Adventures of Ideas by Alfred North Whitehead is a dense yet engaging book that takes the reader on a journey through man's psychology concerning the societies humanity went through.
My first takeaway focused on our conduct with each other. Whitehead lays out a path humanity traversed, starting with the Platonic and Aristotelian philosophy of man's sense of freedom. In ancient Greece and Rome, freedom was something to be earned, but today, individuals are born free. This transition of thought took over 2,000 years to develop and was both assisted and suppressed by theology and religious institutionalization. These forces played a role in bringing civility into lives by shifting power from that of force to one of persuasion.
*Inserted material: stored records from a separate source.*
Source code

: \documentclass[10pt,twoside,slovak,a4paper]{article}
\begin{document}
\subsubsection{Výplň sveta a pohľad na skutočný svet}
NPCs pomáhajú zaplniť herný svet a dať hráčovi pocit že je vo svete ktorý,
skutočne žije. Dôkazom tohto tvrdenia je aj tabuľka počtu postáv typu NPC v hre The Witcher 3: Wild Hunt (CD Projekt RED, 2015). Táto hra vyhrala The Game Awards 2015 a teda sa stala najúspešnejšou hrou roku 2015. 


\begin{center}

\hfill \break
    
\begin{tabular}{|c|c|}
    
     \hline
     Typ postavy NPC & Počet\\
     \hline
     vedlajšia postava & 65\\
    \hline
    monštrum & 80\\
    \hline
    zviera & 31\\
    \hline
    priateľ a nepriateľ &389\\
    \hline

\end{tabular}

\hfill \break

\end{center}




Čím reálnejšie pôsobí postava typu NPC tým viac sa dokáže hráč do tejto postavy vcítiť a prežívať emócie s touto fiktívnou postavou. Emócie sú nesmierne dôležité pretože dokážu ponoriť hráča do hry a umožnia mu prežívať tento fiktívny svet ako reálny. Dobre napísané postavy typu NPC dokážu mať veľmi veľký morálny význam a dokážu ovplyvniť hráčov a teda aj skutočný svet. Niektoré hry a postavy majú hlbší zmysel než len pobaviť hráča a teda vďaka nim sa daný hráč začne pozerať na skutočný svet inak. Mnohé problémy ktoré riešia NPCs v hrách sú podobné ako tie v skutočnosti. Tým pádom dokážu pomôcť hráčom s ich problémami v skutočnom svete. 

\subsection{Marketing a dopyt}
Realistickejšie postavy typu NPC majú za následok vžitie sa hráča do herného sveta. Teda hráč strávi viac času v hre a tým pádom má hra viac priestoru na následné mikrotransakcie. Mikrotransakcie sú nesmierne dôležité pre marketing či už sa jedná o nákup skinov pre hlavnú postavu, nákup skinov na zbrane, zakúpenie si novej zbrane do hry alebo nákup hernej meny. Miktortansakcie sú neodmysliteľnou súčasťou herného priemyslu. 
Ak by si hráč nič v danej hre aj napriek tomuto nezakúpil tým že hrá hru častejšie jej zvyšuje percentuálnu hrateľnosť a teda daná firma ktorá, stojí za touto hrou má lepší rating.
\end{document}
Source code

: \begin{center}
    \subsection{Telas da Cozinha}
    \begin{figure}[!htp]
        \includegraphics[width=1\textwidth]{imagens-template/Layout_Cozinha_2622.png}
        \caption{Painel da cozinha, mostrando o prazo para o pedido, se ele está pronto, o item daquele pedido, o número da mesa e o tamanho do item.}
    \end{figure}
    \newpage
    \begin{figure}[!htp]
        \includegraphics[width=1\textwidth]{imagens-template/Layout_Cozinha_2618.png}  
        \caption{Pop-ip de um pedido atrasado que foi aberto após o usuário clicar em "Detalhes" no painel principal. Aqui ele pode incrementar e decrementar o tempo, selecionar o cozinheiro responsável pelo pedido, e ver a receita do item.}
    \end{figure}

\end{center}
Whitehead also takes time to critique the scientific process. He again points back to Platonic philosophy. Plato considered the whole rather than subjects divided and suspended into studies divorced from context – a phenomenon we still observe today within academic institutions and specialist jobs. Consider that Whitehead also authored a book on Process Philosophy, a mode of thought that locates truth in the entirety of consciousness rather than in results based on objectivism. Western philosophy often places value on the present moment. In contrast, Process Philosophy, similar to certain Eastern religious thinking, suggests that the journey itself is the point.
The book concludes with the relationship between truth and beauty. The appearance of beauty alone is not true, nor is truth beautiful without its manifestation.
As I said, it's not an easy read, but like many other books on philosophy, it's a great source of food for thought.